Goal of the exercise -> Find all the lines in the entries below that hold the word "DoxyCompactItemize" and copy them.

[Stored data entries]
- - -

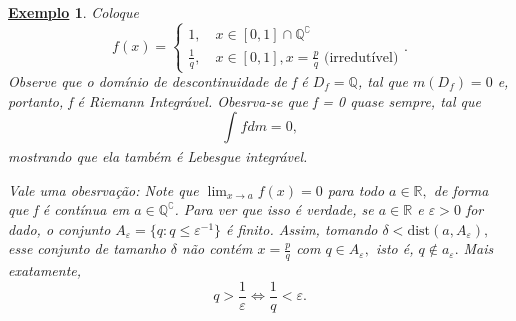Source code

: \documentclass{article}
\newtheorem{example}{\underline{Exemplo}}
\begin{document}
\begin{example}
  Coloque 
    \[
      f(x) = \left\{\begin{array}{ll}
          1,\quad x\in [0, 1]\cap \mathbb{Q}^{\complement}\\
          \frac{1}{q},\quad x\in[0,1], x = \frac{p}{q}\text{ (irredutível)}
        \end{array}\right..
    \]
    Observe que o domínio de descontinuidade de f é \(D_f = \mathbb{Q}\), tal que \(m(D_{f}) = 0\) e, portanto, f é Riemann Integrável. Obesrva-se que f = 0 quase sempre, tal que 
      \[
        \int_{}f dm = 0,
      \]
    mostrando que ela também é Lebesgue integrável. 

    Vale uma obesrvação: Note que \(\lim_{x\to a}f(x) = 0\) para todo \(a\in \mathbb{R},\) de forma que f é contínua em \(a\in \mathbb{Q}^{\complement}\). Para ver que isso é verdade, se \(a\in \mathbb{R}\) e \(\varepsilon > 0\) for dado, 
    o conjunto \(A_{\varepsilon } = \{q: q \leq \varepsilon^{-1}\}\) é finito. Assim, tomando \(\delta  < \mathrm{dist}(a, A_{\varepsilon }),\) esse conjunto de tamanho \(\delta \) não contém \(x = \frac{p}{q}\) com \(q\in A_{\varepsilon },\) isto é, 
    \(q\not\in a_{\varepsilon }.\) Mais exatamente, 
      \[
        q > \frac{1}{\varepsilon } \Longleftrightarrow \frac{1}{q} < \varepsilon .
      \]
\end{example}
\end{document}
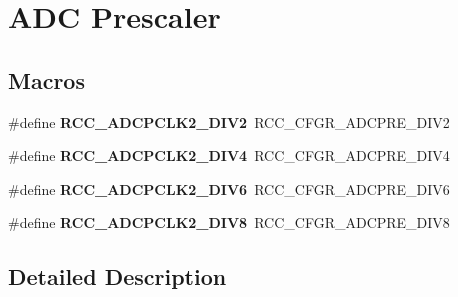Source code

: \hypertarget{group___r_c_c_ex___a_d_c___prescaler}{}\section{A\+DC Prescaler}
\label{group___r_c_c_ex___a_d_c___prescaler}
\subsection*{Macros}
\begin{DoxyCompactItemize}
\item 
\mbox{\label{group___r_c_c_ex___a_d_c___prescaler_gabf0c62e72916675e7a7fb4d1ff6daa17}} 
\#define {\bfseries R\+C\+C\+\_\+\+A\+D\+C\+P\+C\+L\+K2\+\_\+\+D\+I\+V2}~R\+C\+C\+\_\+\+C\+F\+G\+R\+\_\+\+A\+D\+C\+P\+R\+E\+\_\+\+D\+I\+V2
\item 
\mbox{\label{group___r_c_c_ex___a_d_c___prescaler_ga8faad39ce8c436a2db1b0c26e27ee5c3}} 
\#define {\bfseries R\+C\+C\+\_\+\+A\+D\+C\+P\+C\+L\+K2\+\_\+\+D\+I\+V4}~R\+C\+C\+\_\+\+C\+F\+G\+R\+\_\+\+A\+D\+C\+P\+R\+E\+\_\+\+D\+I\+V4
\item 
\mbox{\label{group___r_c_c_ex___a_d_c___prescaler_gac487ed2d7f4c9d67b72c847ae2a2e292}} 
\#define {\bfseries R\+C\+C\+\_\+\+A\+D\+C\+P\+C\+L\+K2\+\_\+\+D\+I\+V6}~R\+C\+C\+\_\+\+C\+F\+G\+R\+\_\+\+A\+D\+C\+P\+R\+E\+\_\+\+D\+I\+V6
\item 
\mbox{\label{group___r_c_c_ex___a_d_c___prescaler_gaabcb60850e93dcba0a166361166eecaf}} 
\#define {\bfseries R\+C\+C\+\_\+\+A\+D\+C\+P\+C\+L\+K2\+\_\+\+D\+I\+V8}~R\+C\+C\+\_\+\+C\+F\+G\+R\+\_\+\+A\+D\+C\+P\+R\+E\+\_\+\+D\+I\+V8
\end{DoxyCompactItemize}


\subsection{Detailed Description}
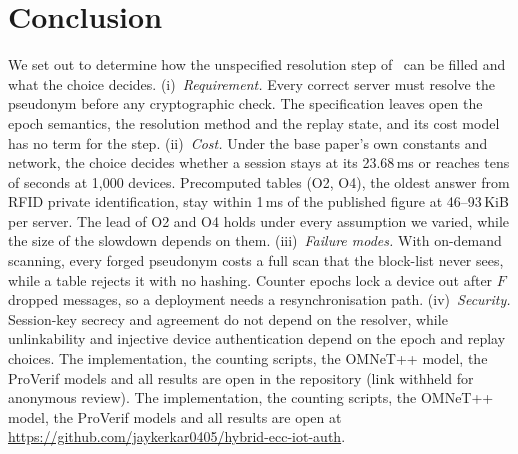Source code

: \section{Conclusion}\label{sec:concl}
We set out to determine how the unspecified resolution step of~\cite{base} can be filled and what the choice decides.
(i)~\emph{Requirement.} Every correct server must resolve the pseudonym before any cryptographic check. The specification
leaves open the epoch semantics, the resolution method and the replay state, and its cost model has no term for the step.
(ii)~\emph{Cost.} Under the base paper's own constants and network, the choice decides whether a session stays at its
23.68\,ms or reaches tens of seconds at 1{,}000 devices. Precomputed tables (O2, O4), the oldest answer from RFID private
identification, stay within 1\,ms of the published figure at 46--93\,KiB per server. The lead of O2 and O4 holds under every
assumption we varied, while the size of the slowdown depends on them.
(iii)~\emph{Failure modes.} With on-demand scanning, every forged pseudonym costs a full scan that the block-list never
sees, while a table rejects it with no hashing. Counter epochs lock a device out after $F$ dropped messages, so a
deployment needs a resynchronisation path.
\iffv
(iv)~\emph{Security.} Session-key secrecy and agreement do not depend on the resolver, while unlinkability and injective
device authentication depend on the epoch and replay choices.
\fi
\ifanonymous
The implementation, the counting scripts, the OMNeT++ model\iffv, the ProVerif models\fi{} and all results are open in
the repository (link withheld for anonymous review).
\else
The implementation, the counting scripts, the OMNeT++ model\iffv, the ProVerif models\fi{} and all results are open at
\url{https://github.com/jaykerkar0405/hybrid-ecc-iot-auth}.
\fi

- - -

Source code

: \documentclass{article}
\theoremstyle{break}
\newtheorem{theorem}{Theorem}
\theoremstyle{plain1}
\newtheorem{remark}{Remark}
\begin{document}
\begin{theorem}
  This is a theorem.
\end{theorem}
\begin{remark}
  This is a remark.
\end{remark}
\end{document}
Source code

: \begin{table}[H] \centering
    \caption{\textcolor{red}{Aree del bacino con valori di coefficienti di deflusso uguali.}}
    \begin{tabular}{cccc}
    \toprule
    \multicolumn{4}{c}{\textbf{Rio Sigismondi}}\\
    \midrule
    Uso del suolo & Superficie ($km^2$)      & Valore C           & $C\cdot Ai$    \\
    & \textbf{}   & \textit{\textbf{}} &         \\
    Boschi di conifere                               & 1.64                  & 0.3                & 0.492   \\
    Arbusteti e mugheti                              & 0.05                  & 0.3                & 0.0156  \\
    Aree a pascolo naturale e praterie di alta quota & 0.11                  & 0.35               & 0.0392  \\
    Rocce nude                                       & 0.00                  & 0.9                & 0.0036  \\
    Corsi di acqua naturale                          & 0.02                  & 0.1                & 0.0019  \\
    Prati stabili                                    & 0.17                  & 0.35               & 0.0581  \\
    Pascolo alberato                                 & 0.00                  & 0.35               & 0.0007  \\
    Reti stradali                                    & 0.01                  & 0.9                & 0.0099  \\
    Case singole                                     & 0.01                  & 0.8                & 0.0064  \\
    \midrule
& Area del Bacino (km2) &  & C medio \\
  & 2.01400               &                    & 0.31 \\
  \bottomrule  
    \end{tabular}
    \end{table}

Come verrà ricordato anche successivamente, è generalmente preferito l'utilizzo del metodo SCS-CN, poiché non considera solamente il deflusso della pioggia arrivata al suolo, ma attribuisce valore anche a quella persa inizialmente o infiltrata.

- - -

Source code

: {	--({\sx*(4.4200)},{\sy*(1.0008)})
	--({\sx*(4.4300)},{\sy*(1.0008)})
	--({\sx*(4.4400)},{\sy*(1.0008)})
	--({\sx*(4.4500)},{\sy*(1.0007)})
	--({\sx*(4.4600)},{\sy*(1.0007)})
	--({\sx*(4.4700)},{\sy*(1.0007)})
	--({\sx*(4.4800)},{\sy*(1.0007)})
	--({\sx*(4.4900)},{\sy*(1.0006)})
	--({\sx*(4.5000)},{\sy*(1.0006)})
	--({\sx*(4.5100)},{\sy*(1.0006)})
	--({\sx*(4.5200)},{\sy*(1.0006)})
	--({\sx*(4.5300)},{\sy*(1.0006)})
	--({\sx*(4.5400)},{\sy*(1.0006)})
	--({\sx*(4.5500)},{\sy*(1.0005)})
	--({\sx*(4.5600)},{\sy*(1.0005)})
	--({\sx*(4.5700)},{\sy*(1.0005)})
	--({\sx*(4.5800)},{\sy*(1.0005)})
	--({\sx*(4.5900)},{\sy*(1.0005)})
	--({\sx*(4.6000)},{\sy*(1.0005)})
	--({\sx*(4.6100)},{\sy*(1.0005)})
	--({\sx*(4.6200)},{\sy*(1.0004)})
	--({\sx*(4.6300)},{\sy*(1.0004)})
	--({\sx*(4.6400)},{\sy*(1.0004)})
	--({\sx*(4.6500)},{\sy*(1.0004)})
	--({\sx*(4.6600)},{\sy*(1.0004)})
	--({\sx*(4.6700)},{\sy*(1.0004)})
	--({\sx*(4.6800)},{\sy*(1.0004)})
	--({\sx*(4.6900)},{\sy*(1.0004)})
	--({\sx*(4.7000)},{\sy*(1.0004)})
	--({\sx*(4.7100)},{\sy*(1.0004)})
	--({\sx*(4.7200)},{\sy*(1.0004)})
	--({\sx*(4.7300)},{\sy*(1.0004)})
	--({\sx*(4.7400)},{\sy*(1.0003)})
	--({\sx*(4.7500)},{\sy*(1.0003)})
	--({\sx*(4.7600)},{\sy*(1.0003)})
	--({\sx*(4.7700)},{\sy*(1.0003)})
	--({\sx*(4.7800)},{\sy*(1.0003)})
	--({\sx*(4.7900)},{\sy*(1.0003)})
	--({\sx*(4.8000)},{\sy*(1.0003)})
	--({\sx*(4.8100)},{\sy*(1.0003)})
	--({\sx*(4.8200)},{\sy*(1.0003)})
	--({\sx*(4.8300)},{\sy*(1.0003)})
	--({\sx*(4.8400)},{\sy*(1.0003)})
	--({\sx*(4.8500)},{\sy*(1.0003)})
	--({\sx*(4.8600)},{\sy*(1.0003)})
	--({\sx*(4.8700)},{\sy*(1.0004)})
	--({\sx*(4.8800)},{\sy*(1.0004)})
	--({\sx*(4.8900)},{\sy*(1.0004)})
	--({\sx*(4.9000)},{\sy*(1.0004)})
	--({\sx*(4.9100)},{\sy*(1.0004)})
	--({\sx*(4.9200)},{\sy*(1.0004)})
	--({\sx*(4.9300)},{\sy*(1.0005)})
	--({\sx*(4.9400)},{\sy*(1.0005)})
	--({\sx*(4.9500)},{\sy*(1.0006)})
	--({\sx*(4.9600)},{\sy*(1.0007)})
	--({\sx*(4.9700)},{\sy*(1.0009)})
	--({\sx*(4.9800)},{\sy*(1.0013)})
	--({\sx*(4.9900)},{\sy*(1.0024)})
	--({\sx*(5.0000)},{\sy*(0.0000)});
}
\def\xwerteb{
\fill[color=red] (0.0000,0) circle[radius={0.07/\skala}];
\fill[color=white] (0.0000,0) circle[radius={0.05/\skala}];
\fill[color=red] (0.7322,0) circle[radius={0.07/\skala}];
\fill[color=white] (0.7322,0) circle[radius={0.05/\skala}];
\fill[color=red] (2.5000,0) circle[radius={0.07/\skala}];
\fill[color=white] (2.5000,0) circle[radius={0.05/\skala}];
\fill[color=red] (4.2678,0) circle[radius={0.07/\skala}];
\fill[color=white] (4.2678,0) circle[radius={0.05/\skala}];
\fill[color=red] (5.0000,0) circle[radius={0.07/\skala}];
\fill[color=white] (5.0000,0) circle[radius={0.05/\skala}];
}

- - -

Answer to this task ->
\begin{DoxyCompactItemize}
\end{DoxyCompactItemize}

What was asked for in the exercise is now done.